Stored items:
=====
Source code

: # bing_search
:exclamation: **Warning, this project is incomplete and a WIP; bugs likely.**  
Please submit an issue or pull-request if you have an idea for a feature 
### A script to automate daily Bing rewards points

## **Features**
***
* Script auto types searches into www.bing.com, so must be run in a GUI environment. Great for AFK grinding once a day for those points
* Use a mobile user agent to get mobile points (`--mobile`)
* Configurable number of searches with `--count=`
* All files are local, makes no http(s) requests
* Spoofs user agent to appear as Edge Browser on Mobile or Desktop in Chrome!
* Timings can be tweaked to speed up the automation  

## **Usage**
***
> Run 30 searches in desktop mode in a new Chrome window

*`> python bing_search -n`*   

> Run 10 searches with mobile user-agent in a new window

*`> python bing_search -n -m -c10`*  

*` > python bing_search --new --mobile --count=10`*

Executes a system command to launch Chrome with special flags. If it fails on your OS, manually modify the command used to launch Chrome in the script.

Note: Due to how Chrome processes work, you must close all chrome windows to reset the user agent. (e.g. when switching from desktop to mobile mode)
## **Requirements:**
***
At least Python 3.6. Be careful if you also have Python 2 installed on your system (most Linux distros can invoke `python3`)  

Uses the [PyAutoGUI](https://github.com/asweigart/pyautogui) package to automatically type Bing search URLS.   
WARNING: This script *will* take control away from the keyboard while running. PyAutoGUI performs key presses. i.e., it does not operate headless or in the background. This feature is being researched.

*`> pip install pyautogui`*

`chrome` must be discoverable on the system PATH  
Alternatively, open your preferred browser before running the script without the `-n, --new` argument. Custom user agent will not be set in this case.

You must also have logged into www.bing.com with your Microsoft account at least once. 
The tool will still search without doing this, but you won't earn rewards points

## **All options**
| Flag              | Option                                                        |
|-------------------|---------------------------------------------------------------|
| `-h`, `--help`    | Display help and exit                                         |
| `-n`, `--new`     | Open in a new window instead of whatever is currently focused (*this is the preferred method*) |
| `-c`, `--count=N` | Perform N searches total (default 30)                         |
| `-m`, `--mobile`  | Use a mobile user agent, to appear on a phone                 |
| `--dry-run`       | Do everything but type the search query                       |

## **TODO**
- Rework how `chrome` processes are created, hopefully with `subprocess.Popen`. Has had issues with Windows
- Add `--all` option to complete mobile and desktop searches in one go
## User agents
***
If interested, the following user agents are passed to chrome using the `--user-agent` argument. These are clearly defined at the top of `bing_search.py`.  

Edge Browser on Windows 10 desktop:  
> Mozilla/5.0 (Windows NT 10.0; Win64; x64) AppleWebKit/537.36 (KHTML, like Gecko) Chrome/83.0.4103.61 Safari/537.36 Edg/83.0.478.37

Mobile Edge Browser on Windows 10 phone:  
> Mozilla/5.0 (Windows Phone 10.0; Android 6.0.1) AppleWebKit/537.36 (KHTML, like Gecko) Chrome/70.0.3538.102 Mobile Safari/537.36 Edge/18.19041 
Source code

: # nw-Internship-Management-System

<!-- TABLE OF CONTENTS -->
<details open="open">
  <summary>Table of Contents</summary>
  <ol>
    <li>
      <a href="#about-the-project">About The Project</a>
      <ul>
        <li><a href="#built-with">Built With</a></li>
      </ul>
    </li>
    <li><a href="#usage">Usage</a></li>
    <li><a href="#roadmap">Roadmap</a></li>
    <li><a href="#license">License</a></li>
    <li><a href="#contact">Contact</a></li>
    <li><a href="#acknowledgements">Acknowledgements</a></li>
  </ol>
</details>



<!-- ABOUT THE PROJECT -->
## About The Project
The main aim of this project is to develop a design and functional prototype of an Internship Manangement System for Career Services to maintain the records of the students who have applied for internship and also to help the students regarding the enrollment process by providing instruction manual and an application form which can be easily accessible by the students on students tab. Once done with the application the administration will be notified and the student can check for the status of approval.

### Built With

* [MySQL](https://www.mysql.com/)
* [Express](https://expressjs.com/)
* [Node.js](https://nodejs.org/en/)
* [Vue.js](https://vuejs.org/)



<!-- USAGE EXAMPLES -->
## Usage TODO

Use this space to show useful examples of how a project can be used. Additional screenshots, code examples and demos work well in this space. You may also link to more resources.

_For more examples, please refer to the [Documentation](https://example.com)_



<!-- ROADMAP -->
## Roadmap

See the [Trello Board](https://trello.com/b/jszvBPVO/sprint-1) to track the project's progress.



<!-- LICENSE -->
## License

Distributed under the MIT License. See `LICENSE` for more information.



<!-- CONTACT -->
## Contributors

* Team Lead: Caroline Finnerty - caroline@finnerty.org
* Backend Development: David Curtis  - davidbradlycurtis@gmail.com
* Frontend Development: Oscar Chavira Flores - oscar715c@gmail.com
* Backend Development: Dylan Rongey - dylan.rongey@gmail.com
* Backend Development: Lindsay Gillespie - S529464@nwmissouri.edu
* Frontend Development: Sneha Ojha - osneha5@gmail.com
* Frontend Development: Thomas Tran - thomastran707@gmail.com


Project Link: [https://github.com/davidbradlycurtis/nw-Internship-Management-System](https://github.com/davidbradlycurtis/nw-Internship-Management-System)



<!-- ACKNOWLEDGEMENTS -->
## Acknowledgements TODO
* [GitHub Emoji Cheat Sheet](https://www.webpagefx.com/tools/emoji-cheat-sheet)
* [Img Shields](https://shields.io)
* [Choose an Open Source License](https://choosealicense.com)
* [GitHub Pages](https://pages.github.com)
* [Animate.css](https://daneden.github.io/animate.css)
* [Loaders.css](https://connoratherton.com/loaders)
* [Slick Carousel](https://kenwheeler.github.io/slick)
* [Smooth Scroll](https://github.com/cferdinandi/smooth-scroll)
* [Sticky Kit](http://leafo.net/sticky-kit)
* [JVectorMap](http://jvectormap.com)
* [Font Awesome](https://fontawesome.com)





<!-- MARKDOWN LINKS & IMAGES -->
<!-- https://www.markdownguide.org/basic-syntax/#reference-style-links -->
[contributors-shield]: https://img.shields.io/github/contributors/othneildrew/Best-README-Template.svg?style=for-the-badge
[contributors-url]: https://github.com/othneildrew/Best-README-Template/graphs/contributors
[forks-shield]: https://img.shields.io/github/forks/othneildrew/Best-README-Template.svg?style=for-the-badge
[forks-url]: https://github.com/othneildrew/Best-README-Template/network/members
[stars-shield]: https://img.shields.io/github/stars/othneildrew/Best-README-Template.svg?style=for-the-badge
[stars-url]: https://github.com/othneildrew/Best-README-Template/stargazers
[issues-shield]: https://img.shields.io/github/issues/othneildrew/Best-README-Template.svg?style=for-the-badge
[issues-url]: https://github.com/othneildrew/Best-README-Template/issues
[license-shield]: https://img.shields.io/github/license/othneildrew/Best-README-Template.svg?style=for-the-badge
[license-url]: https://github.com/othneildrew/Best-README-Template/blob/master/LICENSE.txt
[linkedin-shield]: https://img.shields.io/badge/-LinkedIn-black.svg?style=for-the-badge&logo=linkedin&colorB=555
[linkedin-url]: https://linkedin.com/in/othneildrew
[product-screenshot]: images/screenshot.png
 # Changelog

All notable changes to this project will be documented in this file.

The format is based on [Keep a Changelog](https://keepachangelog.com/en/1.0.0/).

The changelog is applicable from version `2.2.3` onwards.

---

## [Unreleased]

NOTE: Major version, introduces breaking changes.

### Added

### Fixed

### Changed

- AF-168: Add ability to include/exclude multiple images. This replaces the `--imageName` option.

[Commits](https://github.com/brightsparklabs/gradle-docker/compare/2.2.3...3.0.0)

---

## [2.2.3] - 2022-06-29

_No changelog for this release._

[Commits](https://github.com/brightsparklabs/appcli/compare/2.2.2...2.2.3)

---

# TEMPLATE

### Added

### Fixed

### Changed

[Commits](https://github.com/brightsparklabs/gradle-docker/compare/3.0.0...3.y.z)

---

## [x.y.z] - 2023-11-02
=====
Problem statement: Report only the number of lines above that contain "Development".

Answer to the exercise: 6